This is a long post about Journal Impact Factors. Thanks to Stephen Curry for encouraging me to post this.
- the JIF is based on highly skewed data
- it is difficult to reproduce the JIFs from Thomson-Reuters
- JIF is a very poor indicator of the number of citations a random paper in the journal received
- reporting a JIF to 3 d.p. is ridiculous, it would be better to round to the nearest 5 or 10.
I really liked this recent tweet from Stat Fact
It’s a great illustration of why reporting means for skewed distributions is a bad idea. And this brings us quickly to Thomson-Reuters’ Journal Impact Factor (JIF).
I can actually remember the first time I realised that the JIF was a spurious metric. This was in 2003, after reading a letter to Nature from David Colquhoun who plotted out the distribution of citations to a sample of papers in Nature. Up until that point, I hadn’t appreciated how skewed these data are. We put it up on the lab wall.
Now, the JIF for a given year is calculated as follows:
A JIF for 2013 is worked out by counting the total number of 2013 cites to articles in that journal that were published in 2011 and 2012. This number is divided by the number of “citable items” in that journal in 2011 and 2012.
There are numerous problems with this calculation that I don’t have time to go into here. If we just set these aside for the moment, the JIF is still used widely today and not for the purpose it was originally intended. Eugene Garfield, created the metric to provide librarians with a simple way to prioritise subscriptions to Journals that carried the most-cited scientific papers. The JIF is used (wrongly) in some institutions in the criteria for hiring, promotion and firing. This is because of the common misconception that the JIF is a proxy for the quality of a paper in that journal. Use of metrics in this manner is opposed by the SF-DORA and I would encourage anyone that hasn’t already done so, to pledge their support for this excellent initiative.
Why not report the median rather than the mean?
With the citation distribution in mind, why do Thomson-Reuters calculate the mean rather than the median for the JIF? It makes no sense at all. If you didn’t quite understand why from the @statfact tweet above, then look at this:
The Acta Crystallographica Section A effect. The plot shows that this journal had a JIF of 2.051 in 2008 which jumped to 49.926 in 2009 due to a single highly-cited paper. Did every other paper in this journal suddenly get amazingly awesome and highly-cited for this period? Of course not. The median is insensitive to outliers like this.
The answer to why Thomson-Reuters don’t do this is probably for ease of computation. The JIF (mean) requires only three numbers for each journal, whereas calculating the median would require citation information for each paper under consideration for each journal. But it’s not that difficult (see below). There’s also a mismatch in the items that bring in citations to the numerator and those that count as “citeable items” in the denominator. This opacity is one of the major criticisms of the Impact Factor and this presents a problem for them to calculate the median.
Let’s crunch some citation numbers
I had a closer look at citation data for a small number of journals in my field. DC’s citation distribution plot was great (in fact, superior to JIF data) but it didn’t capture the distribution that underlies the JIF. I crunched the IF2012 numbers (released in June 2013) sometime in December 2013. This is shown below. My intention was to redo this analysis more fully in June 2014 when the IF2013 was released, but I was busy, had lost interest and the company said that they would be more open with the data (although I’ve not seen any evidence for this). I wrote about partial impact factors instead, which took over my blog. Anyway, the analysis shown here is likely to be similar for any year and the points made below are likely to hold.

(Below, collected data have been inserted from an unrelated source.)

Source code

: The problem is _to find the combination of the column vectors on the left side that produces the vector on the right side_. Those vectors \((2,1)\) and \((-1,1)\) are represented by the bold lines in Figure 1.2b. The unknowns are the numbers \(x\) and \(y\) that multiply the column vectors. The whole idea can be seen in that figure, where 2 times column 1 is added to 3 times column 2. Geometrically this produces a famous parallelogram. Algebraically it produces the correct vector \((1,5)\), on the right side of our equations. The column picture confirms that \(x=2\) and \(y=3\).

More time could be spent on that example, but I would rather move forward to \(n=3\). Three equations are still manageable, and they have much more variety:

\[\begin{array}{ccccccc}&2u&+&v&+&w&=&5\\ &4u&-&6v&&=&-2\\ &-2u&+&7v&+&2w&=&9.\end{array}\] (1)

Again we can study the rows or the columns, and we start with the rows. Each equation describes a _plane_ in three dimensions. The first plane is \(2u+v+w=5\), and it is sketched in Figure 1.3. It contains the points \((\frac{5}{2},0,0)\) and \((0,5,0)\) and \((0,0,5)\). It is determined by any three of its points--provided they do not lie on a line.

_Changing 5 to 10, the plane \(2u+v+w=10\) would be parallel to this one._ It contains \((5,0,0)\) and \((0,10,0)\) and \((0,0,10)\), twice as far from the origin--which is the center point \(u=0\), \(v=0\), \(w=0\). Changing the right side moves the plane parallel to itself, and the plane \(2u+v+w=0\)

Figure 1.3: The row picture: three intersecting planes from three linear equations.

I mainly looked at Nature, Nature Cell Biology, Journal of Cell Biology, EMBO Journal and J Cell Science. Using citations in 2012 articles to papers published in 2010 and 2011, i.e. the same criteria as for IF2012.

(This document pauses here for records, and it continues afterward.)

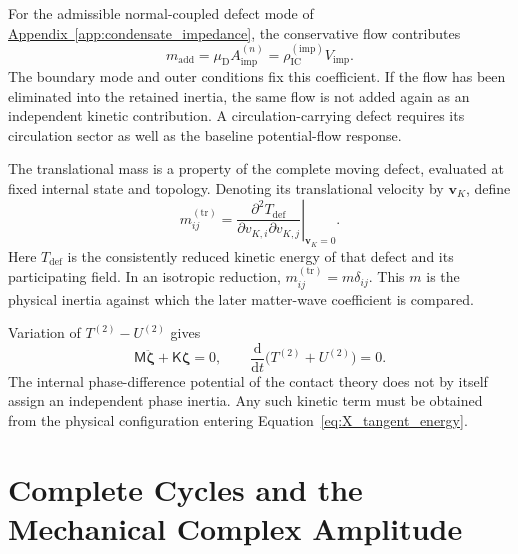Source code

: For the admissible normal-coupled defect mode of \hyperref[app:condensate_impedance]{Appendix~\ref*{app:condensate_impedance}}, the conservative flow contributes
\begin{equation}
    m_{\mathrm{add}}
    =\mu_{\mathrm D}A_{\mathrm{imp}}^{(n)}
    =\rho_{\mathrm{IC}}^{(\mathrm{imp})}V_{\mathrm{imp}}.
\end{equation}
The boundary mode and outer conditions fix this coefficient. If the flow has been eliminated into the retained inertia, the same flow is not added again as an independent kinetic contribution. A circulation-carrying defect requires its circulation sector as well as the baseline potential-flow response.

The translational mass is a property of the complete moving defect, evaluated at fixed internal state and topology. Denoting its translational velocity by $\mathbf v_K$, define
\begin{equation}
    m_{ij}^{(\mathrm{tr})}
    =\left.
    \frac{\partial^2T_{\mathrm{def}}}
    {\partial v_{K,i}\partial v_{K,j}}
    \right|_{\mathbf v_K=0}.
    \label{eq:X_translation_mass}
\end{equation}
Here $T_{\mathrm{def}}$ is the consistently reduced kinetic energy of that defect and its participating field. In an isotropic reduction, $m_{ij}^{(\mathrm{tr})}=m\delta_{ij}$. This $m$ is the physical inertia against which the later matter-wave coefficient is compared.

Variation of $T^{(2)}-U^{(2)}$ gives
\begin{equation}
    \mathsf M\ddot{\boldsymbol\zeta}
    +\mathsf K\boldsymbol\zeta=0,
    \qquad
    \frac{\mathrm d}{\mathrm dt}
    \bigl(T^{(2)}+U^{(2)}\bigr)=0.
\end{equation}
The internal phase-difference potential of the contact theory does not by itself assign an independent phase inertia. Any such kinetic term must be obtained from the physical configuration entering Equation~\eqref{eq:X_tangent_energy}.

\section{Complete Cycles and the Mechanical Complex Amplitude}
\label{sec:X_cycles_and_phase}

The first thing that happens when you attempt this analysis is that you realise how unreproducible the Thomson-Reuters JIFs are. This has been commented on in the past (e.g. here), yet I had the same data as the company uses to calculate JIFs and it was difficult to see how they had arrived at their numbers. After some wrangling I managed to get a set of papers for each journal that gave close to the same JIF.

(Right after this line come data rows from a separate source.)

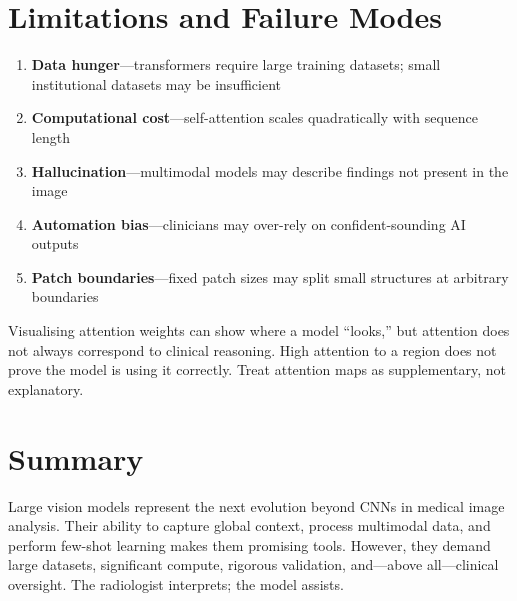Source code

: \section{Limitations and Failure Modes}
\begin{enumerate}
    \item \textbf{Data hunger}---transformers require large training datasets; small institutional datasets may be insufficient
    \item \textbf{Computational cost}---self-attention scales quadratically with sequence length
    \item \textbf{Hallucination}---multimodal models may describe findings not present in the image
    \item \textbf{Automation bias}---clinicians may over-rely on confident-sounding AI outputs
    \item \textbf{Patch boundaries}---fixed patch sizes may split small structures at arbitrary boundaries
\end{enumerate}

\begin{pearlbox}
Visualising attention weights can show where a model ``looks,'' but attention does not always correspond to clinical reasoning. High attention to a region does not prove the model is using it correctly. Treat attention maps as supplementary, not explanatory.
\end{pearlbox}

\section{Summary}
Large vision models represent the next evolution beyond CNNs in medical image analysis. Their ability to capture global context, process multimodal data, and perform few-shot learning makes them promising tools. However, they demand large datasets, significant compute, rigorous validation, and---above all---clinical oversight. The radiologist interprets; the model assists.

\clearpage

From this we can look at the citation distribution within the dataset for each journal. Below is a gallery of these distributions. You can see that the data are highly skewed. For example, JCB has kurtosis of 13.5 and a skewness of 3. For all of these journals ~2/3 of papers had fewer than the mean number of citations. With this kind of skew, it makes more sense to report the median (as described above). Note that Cell is included here but was not used in the main analysis.
So how do these distributions look when compared? I plotted each journal compared to JCB. They are normalised to account for the differing number of papers in each dataset. As you can see they are largely overlapping.
If the distributions overlap so much, how certain can we be that a paper in a journal with a high JIF will have more citations than a paper in a journal with a lower JIF? In other words, how good is the JIF (mean or median) at predicting how many citations a paper published in a certain journal is likely to have?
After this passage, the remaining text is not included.